● **Task directions**: Everything in the records must be restated exactly, apart from the pictures.

● **Task material**:

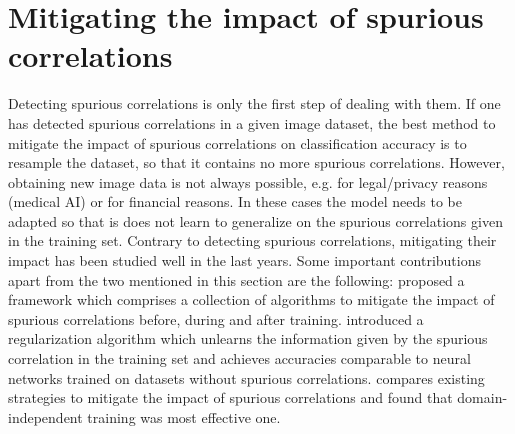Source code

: \documentclass{article}
\begin{document}
\section{Mitigating the impact of spurious correlations}
\label{sec:mitigatingscs}
Detecting spurious correlations is only the first step of dealing with them. If one has detected
spurious correlations in a given image dataset, the best method to mitigate the impact of spurious correlations
on classification accuracy is to resample the dataset, so that it contains no more spurious correlations.
However, obtaining new image data is not always possible, e.g. for legal/privacy reasons (medical AI) or for
financial reasons. In these cases the model needs to be adapted so that is does not learn to generalize on the
spurious correlations given in the training set. Contrary to detecting spurious correlations, mitigating their
impact has been studied well in the last years. Some important contributions apart from the two mentioned in
this section are the following: \cite{bellamy2018ai} proposed a framework which comprises a collection of algorithms
to mitigate the impact of spurious correlations before, during and after training. \cite{Kim_2019_CVPR} introduced a 
regularization algorithm which unlearns the information given by the spurious correlation in the training set and achieves accuracies
comparable to neural networks trained on datasets without spurious correlations. \cite{Wang_2020_CVPR} compares existing strategies
to mitigate the impact of spurious correlations and found that domain-independent training was most effective one.
\end{document}
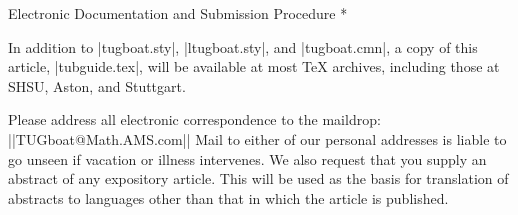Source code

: \head * Electronic Documentation and Submission Procedure *

In addition to |tugboat.sty|, |ltugboat.sty|, and |tugboat.cmn|,
a copy of this article, |tubguide.tex|, will be available at
most \TeX{} archives, including those at SHSU, Aston, and Stuttgart.

Please address all electronic correspondence to the \TUB{} maildrop:
||TUGboat@Math.AMS.com||
Mail to either of our personal addresses is liable to go unseen if
vacation or illness intervenes.  We also request that you supply
an abstract of any expository article.  This will be used as the
basis for translation of abstracts to languages other than that
in which the article is published.


\makesignature

\endarticle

● **Expected answer**:
Source code

: \documentclass{article}
\begin{document}
\section{Mitigating the impact of spurious correlations}
\label{sec:mitigatingscs}
Detecting spurious correlations is only the first step of dealing with them. If one has detected
spurious correlations in a given image dataset, the best method to mitigate the impact of spurious correlations
on classification accuracy is to resample the dataset, so that it contains no more spurious correlations.
However, obtaining new image data is not always possible, e.g. for legal/privacy reasons (medical AI) or for
financial reasons. In these cases the model needs to be adapted so that is does not learn to generalize on the
spurious correlations given in the training set. Contrary to detecting spurious correlations, mitigating their
impact has been studied well in the last years. Some important contributions apart from the two mentioned in
this section are the following: \cite{bellamy2018ai} proposed a framework which comprises a collection of algorithms
to mitigate the impact of spurious correlations before, during and after training. \cite{Kim_2019_CVPR} introduced a 
regularization algorithm which unlearns the information given by the spurious correlation in the training set and achieves accuracies
comparable to neural networks trained on datasets without spurious correlations. \cite{Wang_2020_CVPR} compares existing strategies
to mitigate the impact of spurious correlations and found that domain-independent training was most effective one.
\end{document}
Source code

: \head * Electronic Documentation and Submission Procedure *

In addition to |tugboat.sty|, |ltugboat.sty|, and |tugboat.cmn|,
a copy of this article, |tubguide.tex|, will be available at
most \TeX{} archives, including those at SHSU, Aston, and Stuttgart.

Please address all electronic correspondence to the \TUB{} maildrop:
||TUGboat@Math.AMS.com||
Mail to either of our personal addresses is liable to go unseen if
vacation or illness intervenes.  We also request that you supply
an abstract of any expository article.  This will be used as the
basis for translation of abstracts to languages other than that
in which the article is published.


\makesignature

\endarticle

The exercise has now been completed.